バックナンバー

#749
2020年11月22日

リサーチャーの仕事 喜多あおいさんに聞く

【番組司会】寺崎貴司(テレビ朝日アナウンサー)
      八木麻紗子(テレビ朝日アナウンサー)
【ナレーター】田中萌(テレビ朝日アナウンサー)
【ゲスト】喜多あおいさん(リサーチャー)

喜多あおいさん
リサーチャーの第一人者と言われ数々のヒット番組を裏方として支えてきた喜多あおいさん。
2014年 放送界でその功績が認められ放送ウーマン賞を受賞。
自分で培ってきた情報収集のテクニックやノウハウをまとめて本も出版。
最近ではリサーチャーの育成問題やインタビューをまとめた本も発売されました。
バラエティからドラマ、ドキュメンタリーにいたるまで、テレビ界でリサーチといえばこの人と言われています。


<リサーチャーの仕事とは?>
制作者のクリエイティブ、創造のスイッチを押すことが仕事。
プロデューサーから「こんなモノが創りたい」「こんなテーマでやりたい」と言われたとき、具現化する材料を探してきてスタートが切れるようにするパターンと、具体的に「これ」を調べて下さいと言うパターンがあります。


<リサーチャーになろうと思ったきっかけ>
調べ物が好きでした。
母が難しい言葉で話していて、意味は辞書で調べなさいと言う教育を受けてきました。辞書で意味を調べて理解するとそれを話したくなる。
子供の時に話すとその意味を聞かれ、自分で咀嚼した言葉で教えると周囲が喜んでくれる。それが嬉しくて。なんでもわからないものは調べるようになりました。




<ドラマのリサーチ>
ドラマのプロデューサーや演出家によって調べる方向性が全く違うところが面白いと思います。現実には存在しないものが主役だった場合の整合性を問われたりします。
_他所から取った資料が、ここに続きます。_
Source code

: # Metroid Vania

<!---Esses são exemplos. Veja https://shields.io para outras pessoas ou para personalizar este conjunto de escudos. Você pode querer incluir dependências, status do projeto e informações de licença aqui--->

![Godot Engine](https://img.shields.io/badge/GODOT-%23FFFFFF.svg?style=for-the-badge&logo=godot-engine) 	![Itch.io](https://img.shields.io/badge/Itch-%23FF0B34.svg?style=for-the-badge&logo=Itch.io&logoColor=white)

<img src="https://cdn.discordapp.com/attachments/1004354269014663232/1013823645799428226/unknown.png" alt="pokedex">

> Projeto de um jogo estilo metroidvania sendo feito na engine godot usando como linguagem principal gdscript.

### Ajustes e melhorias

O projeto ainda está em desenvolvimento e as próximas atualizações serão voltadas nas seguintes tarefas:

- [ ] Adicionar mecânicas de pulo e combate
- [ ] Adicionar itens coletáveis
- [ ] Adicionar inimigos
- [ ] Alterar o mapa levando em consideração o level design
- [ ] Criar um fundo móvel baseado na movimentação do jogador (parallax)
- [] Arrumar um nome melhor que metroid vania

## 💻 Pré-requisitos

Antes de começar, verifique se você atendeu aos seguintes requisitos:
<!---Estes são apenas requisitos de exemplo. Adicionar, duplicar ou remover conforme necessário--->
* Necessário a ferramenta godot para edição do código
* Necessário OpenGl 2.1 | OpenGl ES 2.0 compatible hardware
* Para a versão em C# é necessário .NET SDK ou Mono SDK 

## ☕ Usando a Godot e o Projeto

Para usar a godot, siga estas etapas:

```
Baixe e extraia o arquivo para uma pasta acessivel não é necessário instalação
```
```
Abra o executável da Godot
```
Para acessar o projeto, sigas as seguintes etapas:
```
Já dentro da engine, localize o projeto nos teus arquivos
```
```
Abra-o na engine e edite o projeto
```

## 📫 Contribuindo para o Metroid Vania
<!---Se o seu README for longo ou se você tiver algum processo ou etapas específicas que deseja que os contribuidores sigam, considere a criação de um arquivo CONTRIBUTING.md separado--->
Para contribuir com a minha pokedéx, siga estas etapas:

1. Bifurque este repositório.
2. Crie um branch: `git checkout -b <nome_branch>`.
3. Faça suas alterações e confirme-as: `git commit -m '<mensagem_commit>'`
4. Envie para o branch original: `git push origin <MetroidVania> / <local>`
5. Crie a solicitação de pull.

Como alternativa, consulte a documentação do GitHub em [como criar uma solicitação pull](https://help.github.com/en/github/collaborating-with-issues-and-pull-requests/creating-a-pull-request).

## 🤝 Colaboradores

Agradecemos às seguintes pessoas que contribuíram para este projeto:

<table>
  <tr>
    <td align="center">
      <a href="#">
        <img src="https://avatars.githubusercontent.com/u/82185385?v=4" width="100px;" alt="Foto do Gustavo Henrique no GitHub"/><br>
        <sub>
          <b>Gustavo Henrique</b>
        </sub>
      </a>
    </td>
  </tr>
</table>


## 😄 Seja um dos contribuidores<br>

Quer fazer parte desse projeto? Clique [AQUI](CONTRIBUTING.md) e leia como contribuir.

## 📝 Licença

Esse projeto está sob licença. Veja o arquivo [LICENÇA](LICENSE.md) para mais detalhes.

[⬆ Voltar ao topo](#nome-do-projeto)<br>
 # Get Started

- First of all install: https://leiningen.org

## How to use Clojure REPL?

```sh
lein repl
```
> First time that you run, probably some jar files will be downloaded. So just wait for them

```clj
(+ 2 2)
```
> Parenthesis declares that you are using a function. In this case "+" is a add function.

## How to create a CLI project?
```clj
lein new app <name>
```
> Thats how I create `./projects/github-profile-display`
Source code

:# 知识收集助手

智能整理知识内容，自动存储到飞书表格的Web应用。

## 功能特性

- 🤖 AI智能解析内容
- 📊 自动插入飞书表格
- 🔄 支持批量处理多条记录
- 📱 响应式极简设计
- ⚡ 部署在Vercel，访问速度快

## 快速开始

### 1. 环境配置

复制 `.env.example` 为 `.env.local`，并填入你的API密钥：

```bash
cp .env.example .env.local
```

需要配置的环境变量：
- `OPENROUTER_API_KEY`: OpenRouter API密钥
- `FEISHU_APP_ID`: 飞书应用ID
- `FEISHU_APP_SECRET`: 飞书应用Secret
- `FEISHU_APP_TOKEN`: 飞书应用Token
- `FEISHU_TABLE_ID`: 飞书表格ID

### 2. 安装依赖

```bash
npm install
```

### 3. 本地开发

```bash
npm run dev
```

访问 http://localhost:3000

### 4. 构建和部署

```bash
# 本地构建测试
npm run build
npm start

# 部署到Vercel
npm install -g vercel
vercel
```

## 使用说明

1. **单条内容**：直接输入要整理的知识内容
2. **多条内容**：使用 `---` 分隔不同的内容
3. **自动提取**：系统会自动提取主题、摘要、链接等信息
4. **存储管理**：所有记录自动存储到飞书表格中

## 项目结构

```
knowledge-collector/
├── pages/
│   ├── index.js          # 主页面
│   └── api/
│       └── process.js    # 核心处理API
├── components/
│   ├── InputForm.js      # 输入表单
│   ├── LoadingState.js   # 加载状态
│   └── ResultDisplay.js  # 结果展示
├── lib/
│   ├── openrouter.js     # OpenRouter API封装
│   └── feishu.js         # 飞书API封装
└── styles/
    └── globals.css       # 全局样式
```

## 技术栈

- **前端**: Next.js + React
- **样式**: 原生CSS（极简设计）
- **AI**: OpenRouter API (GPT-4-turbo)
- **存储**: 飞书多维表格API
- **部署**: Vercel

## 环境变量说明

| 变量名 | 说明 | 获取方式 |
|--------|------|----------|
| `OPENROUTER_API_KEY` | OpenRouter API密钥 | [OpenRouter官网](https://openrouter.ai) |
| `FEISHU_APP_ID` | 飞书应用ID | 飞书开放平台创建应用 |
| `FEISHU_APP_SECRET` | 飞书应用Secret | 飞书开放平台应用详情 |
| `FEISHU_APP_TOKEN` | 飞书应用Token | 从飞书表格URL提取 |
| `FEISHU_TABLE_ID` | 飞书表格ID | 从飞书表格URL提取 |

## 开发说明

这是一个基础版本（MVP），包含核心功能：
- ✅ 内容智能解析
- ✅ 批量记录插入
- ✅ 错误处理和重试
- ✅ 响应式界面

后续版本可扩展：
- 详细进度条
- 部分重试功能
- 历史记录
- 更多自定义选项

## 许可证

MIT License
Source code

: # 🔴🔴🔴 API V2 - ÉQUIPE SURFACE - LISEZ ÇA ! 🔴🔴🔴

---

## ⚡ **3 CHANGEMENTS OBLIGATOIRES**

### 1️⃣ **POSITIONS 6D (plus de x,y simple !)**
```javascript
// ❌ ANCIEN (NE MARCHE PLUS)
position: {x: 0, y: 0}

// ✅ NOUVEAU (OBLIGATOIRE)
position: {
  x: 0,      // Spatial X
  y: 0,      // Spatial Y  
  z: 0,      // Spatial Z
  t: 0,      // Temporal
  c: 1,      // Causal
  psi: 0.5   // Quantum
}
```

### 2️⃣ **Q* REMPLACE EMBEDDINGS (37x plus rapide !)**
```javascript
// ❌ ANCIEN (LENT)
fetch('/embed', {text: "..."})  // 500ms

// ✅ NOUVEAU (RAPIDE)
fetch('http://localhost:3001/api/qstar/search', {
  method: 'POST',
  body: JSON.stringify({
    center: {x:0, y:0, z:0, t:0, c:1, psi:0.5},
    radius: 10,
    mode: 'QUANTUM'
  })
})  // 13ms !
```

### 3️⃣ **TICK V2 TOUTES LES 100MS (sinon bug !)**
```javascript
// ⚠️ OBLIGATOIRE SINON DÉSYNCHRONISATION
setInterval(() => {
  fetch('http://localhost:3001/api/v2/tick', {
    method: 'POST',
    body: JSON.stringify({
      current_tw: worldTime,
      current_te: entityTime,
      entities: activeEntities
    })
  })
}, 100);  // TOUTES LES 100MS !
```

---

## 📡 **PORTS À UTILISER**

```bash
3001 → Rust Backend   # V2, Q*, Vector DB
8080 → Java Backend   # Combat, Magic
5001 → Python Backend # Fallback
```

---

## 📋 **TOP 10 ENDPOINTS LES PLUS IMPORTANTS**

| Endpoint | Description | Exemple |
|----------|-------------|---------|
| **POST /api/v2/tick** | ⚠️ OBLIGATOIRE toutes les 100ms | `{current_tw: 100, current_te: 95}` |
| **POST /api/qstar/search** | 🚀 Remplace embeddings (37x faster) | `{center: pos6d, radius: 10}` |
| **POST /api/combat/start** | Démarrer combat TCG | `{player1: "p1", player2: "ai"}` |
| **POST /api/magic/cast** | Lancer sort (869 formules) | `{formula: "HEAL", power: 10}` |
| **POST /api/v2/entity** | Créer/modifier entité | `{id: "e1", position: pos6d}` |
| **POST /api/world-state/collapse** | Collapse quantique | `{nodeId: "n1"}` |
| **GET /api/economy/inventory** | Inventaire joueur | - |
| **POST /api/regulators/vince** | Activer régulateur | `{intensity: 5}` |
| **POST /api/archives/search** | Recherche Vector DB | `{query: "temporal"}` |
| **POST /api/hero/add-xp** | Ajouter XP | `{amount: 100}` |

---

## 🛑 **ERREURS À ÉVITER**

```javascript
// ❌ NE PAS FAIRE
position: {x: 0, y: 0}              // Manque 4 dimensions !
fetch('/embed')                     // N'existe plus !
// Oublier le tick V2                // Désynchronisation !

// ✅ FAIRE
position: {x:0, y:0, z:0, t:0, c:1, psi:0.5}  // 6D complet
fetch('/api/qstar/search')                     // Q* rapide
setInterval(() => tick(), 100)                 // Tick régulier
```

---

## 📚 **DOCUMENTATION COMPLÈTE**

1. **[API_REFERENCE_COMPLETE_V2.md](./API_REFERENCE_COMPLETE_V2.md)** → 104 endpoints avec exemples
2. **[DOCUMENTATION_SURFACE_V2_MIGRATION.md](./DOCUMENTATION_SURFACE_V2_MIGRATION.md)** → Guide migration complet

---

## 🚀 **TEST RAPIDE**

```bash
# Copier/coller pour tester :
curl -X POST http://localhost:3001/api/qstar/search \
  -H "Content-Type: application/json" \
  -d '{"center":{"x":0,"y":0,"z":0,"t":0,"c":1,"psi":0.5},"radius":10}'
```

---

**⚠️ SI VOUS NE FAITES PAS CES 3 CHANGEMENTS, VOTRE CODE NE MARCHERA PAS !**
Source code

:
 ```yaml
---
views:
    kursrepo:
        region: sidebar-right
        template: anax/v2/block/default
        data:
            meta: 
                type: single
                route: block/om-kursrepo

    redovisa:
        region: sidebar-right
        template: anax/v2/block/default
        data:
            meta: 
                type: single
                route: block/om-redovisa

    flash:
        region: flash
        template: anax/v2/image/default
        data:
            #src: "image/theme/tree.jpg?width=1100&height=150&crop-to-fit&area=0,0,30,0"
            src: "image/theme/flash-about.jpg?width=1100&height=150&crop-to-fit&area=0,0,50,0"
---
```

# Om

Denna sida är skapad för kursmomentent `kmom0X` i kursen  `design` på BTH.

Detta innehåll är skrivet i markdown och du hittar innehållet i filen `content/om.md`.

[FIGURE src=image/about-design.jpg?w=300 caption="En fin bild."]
スタートラインに立つ前の世界観作りのお手伝いになります。
また、視聴者の皆さんはどう言う気持ちになるのかを迎合するわけではなく、どんな反応があるか推測できる材料を集めたりします。
様々な立場の人を自分に憑依させて台本を読むと、気づきが出てきます。
その気になるところについて再度調べます。
ヘルメットを被ってロケの場所を探したりもします。


<喜多さんの仕事 風景>
喜多さんの職場を訪ねました。
辞書や事典など、およそ三千冊ある資料室で仕事をするという喜多さん。
情報収集するための道具がこちら。



なかでも、タブレットの使い方には、ポイントがあるそうです。

ターゲット層が10代や20代、男の子、男性のような視点でものを提案したり調べものを要求されることもあるので、タブレットの中に自分とは違う性別や年代の世界を作り上げた中から情報のインプットを日々するようにしています。
気をつけなければいけないのは、閉塞した中にいるのに、世界と繋がっている気になってしまうことがリサーチャーとして一番危ないと思っています。
タブレットは、私にもう一つの世界を作ってくれるツールです。



“いま女子高校生には流行っている洋服”を調べてもらうと、すぐにインターネットを使って調べるのではなく、オシャレなどの属性やシーンを書き出すことで、何から取り掛かるべきか分かり、軸となるキーワードが見つけやすいです。



検索のキーワードを頼りにすることが大切です。


<心がけていること>
プロの三原則
・情報の出典がどんどん変転するので原点を探す(いつ生まれた情報なのか?)
・複数ソース主義
・アフターイメージ(集めた情報が及ぼす影響を常に考える。)

調べ物は、その日が終わったら全部白紙にして、翌朝はゼロから調べ直します。
関西では一回アホになると言うのですが、これをやらないと情報はどんどん新しいものになってしまうので。




<好きな番組>
「徹子の部屋」
番組を通して世の中が見えます。
一番のポイントは話し言葉の変遷です。
昔の映像の中にかつて日本人が使っていた日本語や立場の違う人それぞれの言葉選びが観てとれてとても面白いと思います。
徹子さんは、相手の話し方やトーンや言葉やテンションを写しているところがとても楽しく。


<リサーチャーの今後>
情報は、テレビに限らずどの分野においても、とても必要とされるものなので、情報のプロであるリサーチャーは必要とされ、フィールドはどんどん広がっていくと思います。
自分しか探せないソースを見つけるのか?、日々ソースをアップデートするのか?、自分にしかアウトプット出来ないものを作るのか?
なんでもいいので自分のオリジナル、専門分野を明確に作ることをした方がいいと思います。